Establishing clear boundaries in lawyer-client relationships and managing expectations from the outset, can protect both parties. Giving conscious consideration to where a lawyer’s role starts and importantly, where it ends and communicating this to the client, respectfully and confidently, lets the client know what to expect from the professional relationship. Additionally, it can be used to discuss where the client can source professional support for needs outside of these boundaries, a valuable client service function and importantly provides the lawyer with some certainty, predictability, autonomy and control, important protective factors against stress.
Why does client depersonalisation happen and what tips you would give legal practitioners to prevent it?

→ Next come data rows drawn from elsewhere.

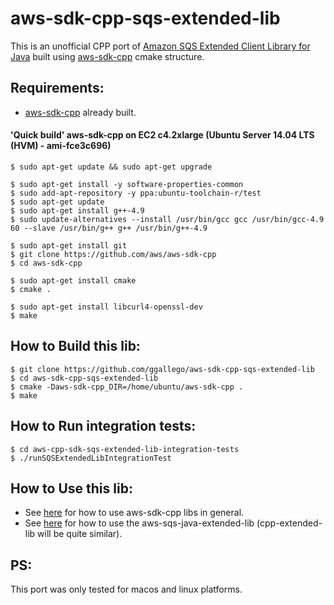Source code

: # aws-sdk-cpp-sqs-extended-lib

This is an unofficial CPP port of [Amazon SQS Extended Client Library for Java](https://github.com/ggallego/amazon-sqs-java-extended-client-lib) built using [aws-sdk-cpp](https://github.com/aws/aws-sdk-cpp) cmake structure.

## Requirements:
* [aws-sdk-cpp](https://github.com/aws/aws-sdk-cpp) already built.

#### 'Quick build' aws-sdk-cpp on EC2 c4.2xlarge (Ubuntu Server 14.04 LTS (HVM) - ami-fce3c696) 
```
$ sudo apt-get update && sudo apt-get upgrade

$ sudo apt-get install -y software-properties-common
$ sudo add-apt-repository -y ppa:ubuntu-toolchain-r/test
$ sudo apt-get update
$ sudo apt-get install g++-4.9
$ sudo update-alternatives --install /usr/bin/gcc gcc /usr/bin/gcc-4.9 60 --slave /usr/bin/g++ g++ /usr/bin/g++-4.9

$ sudo apt-get install git
$ git clone https://github.com/aws/aws-sdk-cpp
$ cd aws-sdk-cpp

$ sudo apt-get install cmake
$ cmake .

$ sudo apt-get install libcurl4-openssl-dev
$ make
```

## How to Build this lib:
```
$ git clone https://github.com/ggallego/aws-sdk-cpp-sqs-extended-lib
$ cd aws-sdk-cpp-sqs-extended-lib
$ cmake -Daws-sdk-cpp_DIR=/home/ubuntu/aws-sdk-cpp .
$ make
```

## How to Run integration tests:
```
$ cd aws-cpp-sdk-sqs-extended-lib-integration-tests
$ ./runSQSExtendedLibIntegrationTest
```

## How to Use this lib:
* See [here](https://aws.amazon.com/pt/blogs/developer/using-cmake-exports-with-the-aws-sdk-for-c/) for how to use aws-sdk-cpp libs in general.
* See [here](http://docs.aws.amazon.com/AWSSimpleQueueService/latest/SQSDeveloperGuide/s3-messages.html) for how to use the aws-sqs-java-extended-lib (cpp-extended-lib will be quite similar).

## PS:
This port was only tested for macos and linux platforms.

When boundaries are breached by clients who are overly demanding, critical or emotionally draining, exhaustion can follow. Defensive coping strategies are typically employed, usually unconsciously, to protect mental capital or wellbeing. One of these is depersonalisation as a way of stemming the emotional energy being invested in the client and gaining some emotional distance from the non-rewarding relationship.
The catch here however is that the client, picking up on this distance, becomes more stressed/distraught/demanding, and the problem can intensify. This increase in intensity further drains the lawyer, potentially leading to avoidance strategies or conflict which reduces capacity for empathy, leading to an increased risk of client complaint.
The setting of clear boundaries up-front as discussed, effective communication skills, and referral to other professionals such as grief counsellors, mediators, or forensic accountants, can help manage the problem of displaced problems and emotions being targeted at the lawyer and can be extremely effective in preventing burnout and depersonalisation.
What is one simple strategy that lawyers can incorporate into their firm/practice right now to help manage conflict?
Recognise it, identify its source and what contribution, if any, you may inadvertently be making to it. Decide if resolution depends on discussion with the party or parties involved or whether it can be resolved by working through it with a neutral person. Professional mediation or conflict coaching services could then be employed, or if the conflict is less serious, a trusted colleague or friend could act as the neutral person.
Rachel previously spent more than 15 years working in the financial markets for Australian, American and European investment banks, both domestically and offshore.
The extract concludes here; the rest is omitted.